### Dataset excerpts

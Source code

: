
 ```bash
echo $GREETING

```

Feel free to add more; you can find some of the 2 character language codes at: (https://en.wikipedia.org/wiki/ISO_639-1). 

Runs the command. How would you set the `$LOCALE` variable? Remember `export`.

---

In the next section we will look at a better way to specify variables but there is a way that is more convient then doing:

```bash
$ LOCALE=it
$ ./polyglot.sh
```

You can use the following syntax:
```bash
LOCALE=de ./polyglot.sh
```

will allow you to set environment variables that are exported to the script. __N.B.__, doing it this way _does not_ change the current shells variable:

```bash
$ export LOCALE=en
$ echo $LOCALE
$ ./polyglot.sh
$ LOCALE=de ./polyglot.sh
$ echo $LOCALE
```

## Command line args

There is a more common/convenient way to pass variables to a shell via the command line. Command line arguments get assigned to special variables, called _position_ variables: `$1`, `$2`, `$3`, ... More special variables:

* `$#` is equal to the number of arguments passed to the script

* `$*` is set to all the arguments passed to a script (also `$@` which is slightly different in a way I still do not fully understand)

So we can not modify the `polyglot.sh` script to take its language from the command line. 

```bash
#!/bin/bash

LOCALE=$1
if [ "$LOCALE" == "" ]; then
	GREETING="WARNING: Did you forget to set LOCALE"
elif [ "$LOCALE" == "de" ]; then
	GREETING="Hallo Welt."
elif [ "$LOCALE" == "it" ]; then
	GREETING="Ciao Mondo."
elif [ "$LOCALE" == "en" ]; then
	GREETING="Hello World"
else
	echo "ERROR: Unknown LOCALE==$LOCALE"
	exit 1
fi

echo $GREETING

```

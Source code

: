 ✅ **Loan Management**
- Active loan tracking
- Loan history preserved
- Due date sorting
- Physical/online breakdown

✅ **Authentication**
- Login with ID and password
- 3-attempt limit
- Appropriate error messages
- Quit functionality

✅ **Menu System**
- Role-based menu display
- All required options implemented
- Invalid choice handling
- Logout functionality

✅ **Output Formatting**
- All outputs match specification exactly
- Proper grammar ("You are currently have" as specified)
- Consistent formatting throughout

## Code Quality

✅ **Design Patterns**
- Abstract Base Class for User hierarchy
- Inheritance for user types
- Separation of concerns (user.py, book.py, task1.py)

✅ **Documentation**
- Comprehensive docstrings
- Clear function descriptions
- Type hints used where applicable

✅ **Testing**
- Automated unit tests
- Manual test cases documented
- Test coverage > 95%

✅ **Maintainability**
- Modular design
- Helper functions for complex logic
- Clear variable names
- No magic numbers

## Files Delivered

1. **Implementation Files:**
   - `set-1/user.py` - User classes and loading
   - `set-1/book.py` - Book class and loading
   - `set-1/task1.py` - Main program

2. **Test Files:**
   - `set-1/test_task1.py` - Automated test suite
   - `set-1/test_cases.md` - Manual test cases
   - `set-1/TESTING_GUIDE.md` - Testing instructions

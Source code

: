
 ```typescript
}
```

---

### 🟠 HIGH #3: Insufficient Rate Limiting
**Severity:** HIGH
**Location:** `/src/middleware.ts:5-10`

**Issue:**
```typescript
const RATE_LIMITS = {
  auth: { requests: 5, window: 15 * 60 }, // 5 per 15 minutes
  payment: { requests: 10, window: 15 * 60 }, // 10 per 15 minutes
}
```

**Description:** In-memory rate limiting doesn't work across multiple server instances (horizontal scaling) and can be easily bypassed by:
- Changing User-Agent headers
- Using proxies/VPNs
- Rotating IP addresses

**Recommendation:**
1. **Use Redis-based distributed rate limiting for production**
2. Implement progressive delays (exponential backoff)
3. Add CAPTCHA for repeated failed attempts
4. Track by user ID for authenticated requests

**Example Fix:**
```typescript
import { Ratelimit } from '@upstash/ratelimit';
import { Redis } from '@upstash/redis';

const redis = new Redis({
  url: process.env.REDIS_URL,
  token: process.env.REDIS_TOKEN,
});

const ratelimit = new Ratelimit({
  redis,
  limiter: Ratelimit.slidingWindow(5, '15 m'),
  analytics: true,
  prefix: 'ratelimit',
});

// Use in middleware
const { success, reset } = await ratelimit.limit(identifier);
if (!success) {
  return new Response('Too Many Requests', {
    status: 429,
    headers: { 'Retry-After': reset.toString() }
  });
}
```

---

######

- Work to complete: In the material, find each line with the word "import" and list it.

- Output below:
import { Ratelimit } from '@upstash/ratelimit';
import { Redis } from '@upstash/redis';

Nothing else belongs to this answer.